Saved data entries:
☆ ☆ ☆ ☆
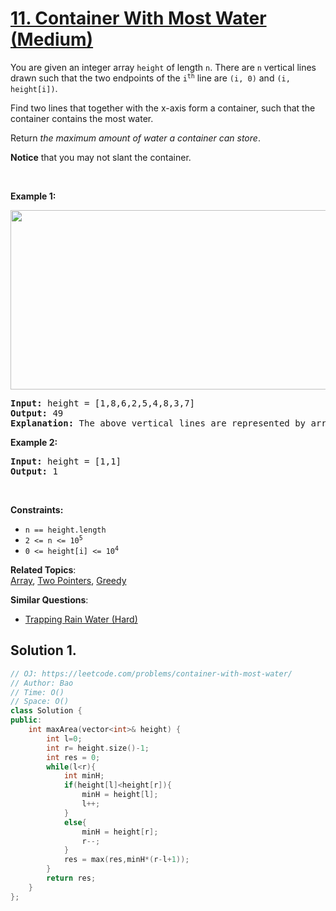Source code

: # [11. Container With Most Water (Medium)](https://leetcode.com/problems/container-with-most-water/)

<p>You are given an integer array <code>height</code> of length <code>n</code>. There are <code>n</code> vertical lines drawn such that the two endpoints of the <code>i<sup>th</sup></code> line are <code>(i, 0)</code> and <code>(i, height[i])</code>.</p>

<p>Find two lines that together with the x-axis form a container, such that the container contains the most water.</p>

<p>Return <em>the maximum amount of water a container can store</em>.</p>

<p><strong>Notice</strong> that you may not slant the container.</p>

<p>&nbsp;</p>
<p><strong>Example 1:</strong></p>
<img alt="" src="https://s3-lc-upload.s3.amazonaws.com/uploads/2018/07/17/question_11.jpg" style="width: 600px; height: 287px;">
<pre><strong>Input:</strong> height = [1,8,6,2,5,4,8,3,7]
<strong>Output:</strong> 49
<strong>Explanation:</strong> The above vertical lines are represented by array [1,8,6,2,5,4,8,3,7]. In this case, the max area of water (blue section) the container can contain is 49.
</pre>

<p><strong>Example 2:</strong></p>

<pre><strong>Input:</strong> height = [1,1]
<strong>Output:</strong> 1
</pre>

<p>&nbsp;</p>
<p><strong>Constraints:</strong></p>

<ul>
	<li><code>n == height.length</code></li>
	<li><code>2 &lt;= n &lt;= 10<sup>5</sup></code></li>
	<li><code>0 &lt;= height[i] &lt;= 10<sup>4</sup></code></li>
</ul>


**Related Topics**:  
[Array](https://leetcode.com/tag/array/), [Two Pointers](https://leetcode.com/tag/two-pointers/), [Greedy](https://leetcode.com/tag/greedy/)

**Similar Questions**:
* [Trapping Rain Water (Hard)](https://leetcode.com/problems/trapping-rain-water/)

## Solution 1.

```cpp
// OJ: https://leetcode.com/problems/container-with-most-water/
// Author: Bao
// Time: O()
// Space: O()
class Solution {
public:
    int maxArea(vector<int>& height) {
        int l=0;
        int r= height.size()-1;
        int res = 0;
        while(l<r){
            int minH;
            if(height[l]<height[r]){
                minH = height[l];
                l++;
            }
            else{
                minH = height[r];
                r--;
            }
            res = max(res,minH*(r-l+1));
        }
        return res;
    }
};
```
☆ ☆ ☆ ☆
TASK TO COMPLETE
Return word for word the lines from the beginning of the entries through the line that contains "<p>Find two lines", both ends included, but no pictures.

SOLUTION TO THE EXERCISE
Source code

: # [11. Container With Most Water (Medium)](https://leetcode.com/problems/container-with-most-water/)

<p>You are given an integer array <code>height</code> of length <code>n</code>. There are <code>n</code> vertical lines drawn such that the two endpoints of the <code>i<sup>th</sup></code> line are <code>(i, 0)</code> and <code>(i, height[i])</code>.</p>

<p>Find two lines that together with the x-axis form a container, such that the container contains the most water.</p>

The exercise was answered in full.